How Not To Apply For A Job


I was making one of my many trips to the paint store while I was working on one of my many home improvement projects.   I walked in the store and two men behind the counter were cracking up.   They had to struggle to pull themselves together to greet me.

I had to ask, “What’s so funny?”

One of the men apologized for his laughter and  explained that a man had just come into the store, asked for the manager, and said, simply,

“I hear you’re hiring and shit.”  

I joined in the laughter, after I confirmed what they said actually happened.

“Seriously?”  I asked.

“I swear to God,”  or some equivalent, was the answer.

It was funny, but it was also very sad.   How is it that a grown man does not know how to greet people properly, how to present himself to make a serious job inquiry?

More importantly, how would anyone who hasn’t been taught this learn?

I learned from my parents.  I was told to dress nicely and introduce myself and ask for an application and be ready with my information.   Clearly this man didn’t know or didn’t care.  He’ll be passed up for most jobs, except for maybe labor jobs that do not require any contact with the public.    But what’s even sadder is that he probably doesn’t even know why.

I wonder if he even knew that he’d added “and shit” to a sentence that didn’t need it?  Perhaps not.

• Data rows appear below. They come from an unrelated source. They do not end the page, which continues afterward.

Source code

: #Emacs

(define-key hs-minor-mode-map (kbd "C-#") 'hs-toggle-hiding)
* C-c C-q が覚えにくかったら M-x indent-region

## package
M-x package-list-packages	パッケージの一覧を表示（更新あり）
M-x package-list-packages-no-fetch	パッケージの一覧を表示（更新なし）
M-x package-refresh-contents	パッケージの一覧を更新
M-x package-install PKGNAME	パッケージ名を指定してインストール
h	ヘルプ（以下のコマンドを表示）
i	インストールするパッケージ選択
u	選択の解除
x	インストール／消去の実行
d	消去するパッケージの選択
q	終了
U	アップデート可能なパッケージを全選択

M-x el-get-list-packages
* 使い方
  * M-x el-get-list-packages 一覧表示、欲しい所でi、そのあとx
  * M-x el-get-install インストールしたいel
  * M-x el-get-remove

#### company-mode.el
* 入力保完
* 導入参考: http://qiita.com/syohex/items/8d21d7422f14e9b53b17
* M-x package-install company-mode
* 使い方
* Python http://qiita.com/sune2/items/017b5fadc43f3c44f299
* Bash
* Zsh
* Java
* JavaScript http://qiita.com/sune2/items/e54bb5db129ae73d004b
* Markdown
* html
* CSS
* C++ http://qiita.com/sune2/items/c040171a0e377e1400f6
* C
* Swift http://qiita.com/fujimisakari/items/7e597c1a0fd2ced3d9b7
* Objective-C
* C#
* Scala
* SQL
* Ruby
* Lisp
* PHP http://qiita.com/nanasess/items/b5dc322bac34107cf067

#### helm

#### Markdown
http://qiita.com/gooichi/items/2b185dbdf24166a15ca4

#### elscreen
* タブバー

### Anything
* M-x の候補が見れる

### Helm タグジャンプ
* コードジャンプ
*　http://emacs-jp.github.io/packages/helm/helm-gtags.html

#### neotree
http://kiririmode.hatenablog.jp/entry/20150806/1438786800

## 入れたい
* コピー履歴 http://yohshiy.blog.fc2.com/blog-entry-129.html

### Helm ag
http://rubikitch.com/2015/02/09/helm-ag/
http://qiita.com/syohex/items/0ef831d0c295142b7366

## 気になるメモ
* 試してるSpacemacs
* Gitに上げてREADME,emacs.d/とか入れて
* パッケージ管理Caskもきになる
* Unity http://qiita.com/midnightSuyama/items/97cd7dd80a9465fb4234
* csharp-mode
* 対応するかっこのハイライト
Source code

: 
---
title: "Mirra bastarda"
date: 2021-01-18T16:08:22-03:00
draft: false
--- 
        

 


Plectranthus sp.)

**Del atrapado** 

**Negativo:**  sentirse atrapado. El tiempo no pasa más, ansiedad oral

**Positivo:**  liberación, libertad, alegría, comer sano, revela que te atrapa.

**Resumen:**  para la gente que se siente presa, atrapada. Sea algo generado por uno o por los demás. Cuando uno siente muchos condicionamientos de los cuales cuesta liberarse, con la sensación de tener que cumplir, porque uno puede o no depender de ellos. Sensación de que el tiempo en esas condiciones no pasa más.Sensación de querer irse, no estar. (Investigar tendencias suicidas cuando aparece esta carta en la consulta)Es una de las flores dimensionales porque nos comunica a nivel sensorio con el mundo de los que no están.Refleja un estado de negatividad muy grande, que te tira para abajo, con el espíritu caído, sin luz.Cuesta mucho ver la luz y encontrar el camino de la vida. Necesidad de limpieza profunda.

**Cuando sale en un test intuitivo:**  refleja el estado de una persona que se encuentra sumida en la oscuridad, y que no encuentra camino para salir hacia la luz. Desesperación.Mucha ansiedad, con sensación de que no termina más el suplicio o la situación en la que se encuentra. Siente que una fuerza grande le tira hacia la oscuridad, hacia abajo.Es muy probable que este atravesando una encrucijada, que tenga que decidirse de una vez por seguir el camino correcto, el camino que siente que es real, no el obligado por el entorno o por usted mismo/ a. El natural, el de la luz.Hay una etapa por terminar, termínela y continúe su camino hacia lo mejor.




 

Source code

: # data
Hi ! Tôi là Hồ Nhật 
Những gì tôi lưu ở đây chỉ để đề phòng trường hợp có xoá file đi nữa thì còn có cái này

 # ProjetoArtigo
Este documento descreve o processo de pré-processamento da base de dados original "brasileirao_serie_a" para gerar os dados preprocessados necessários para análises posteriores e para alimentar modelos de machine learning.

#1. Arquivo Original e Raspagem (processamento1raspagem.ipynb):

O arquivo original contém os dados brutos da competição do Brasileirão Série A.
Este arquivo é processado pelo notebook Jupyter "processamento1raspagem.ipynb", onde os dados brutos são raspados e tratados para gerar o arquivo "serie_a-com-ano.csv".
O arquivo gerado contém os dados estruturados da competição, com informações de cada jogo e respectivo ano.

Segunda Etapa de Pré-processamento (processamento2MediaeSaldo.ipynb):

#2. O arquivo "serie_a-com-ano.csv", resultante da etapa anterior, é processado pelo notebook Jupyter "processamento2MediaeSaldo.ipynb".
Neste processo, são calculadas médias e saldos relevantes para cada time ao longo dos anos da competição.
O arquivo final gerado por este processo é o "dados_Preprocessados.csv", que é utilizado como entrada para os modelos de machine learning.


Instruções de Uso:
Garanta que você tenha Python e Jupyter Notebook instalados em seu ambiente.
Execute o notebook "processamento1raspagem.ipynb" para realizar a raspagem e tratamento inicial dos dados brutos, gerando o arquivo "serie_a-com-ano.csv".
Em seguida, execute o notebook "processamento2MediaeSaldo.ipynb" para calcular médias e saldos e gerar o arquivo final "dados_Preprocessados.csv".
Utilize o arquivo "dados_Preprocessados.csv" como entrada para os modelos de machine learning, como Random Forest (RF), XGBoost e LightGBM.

This is why I don’t allow my children to swear in front of me.  I’m not a prude, it’s not a religious thing.  It’s so that they have had practice controlling their manner of speaking.  Like it or not (and contrary to Reality TV competition shows), there are  situations when we have to speak in a certain way or risk being eliminated from serious consideration.   Do I expect my children to never utter a bad word?   C’mon, seriously?  No, of course not.    But I do expect that they will be able to get through a job interview, a meeting, class, a debate while speaking properly and respectfully, and in a way that will not trigger laughter or pity?   Absolutely.  Can I get a Hell Yeah?  heh heh heh   (Oh the irony, I could have used the f-bomb but chose not to.)

I hope that  somehow, somewhere, someone tells the paint store “prospective employee”  how to inquire about a job,  or at the very least that he shouldn’t say, “I hear you’re hiring and shit.”   The dude was looking for work.  That’s a good thing, but he needs to be ready.